The problem – Reproduce the data exactly as given, except for any images.

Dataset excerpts
________
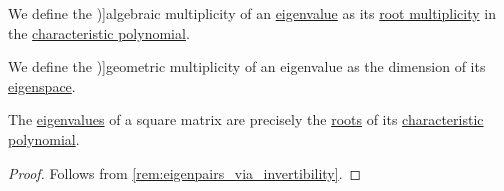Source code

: \begin{definition}\label{def:eigenpair_multiplicity}
  We define the \term[ru=алгебраическая кратность, en=algebraic multiplicity (\cite[def. VI.6.17]{Aluffi2009Algebra})]{algebraic multiplicity} of an \hyperref[def:eigenpair]{eigenvalue} as its \hyperref[def:polynomial_root_multiplicity]{root multiplicity} in the \hyperref[def:linear_operator_characteristic_polynomial]{characteristic polynomial}.

  We define the \term[ru=геометрическая кратность, en=geometric multiplicity (\cite[def. VI.6.20]{Aluffi2009Algebra})]{geometric multiplicity} of an eigenvalue as the dimension of its \hyperref[def:eigenspace]{eigenspace}.
\end{definition}

\begin{proposition}\label{thm:eigenvalues_and_characteristic_polynomials}
  The \hyperref[def:eigenpair]{eigenvalues} of a square matrix are precisely the \hyperref[def:polynomial_root_multiplicity]{roots} of its \hyperref[def:linear_operator_characteristic_polynomial]{characteristic polynomial}.
\end{proposition}
\begin{proof}
  Follows from \cref{rem:eigenpairs_via_invertibility}.
\end{proof}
________
Task answer –
Source code

: \begin{definition}\label{def:eigenpair_multiplicity}
  We define the \term[ru=алгебраическая кратность, en=algebraic multiplicity (\cite[def. VI.6.17]{Aluffi2009Algebra})]{algebraic multiplicity} of an \hyperref[def:eigenpair]{eigenvalue} as its \hyperref[def:polynomial_root_multiplicity]{root multiplicity} in the \hyperref[def:linear_operator_characteristic_polynomial]{characteristic polynomial}.

  We define the \term[ru=геометрическая кратность, en=geometric multiplicity (\cite[def. VI.6.20]{Aluffi2009Algebra})]{geometric multiplicity} of an eigenvalue as the dimension of its \hyperref[def:eigenspace]{eigenspace}.
\end{definition}

\begin{proposition}\label{thm:eigenvalues_and_characteristic_polynomials}
  The \hyperref[def:eigenpair]{eigenvalues} of a square matrix are precisely the \hyperref[def:polynomial_root_multiplicity]{roots} of its \hyperref[def:linear_operator_characteristic_polynomial]{characteristic polynomial}.
\end{proposition}
\begin{proof}
  Follows from \cref{rem:eigenpairs_via_invertibility}.
\end{proof}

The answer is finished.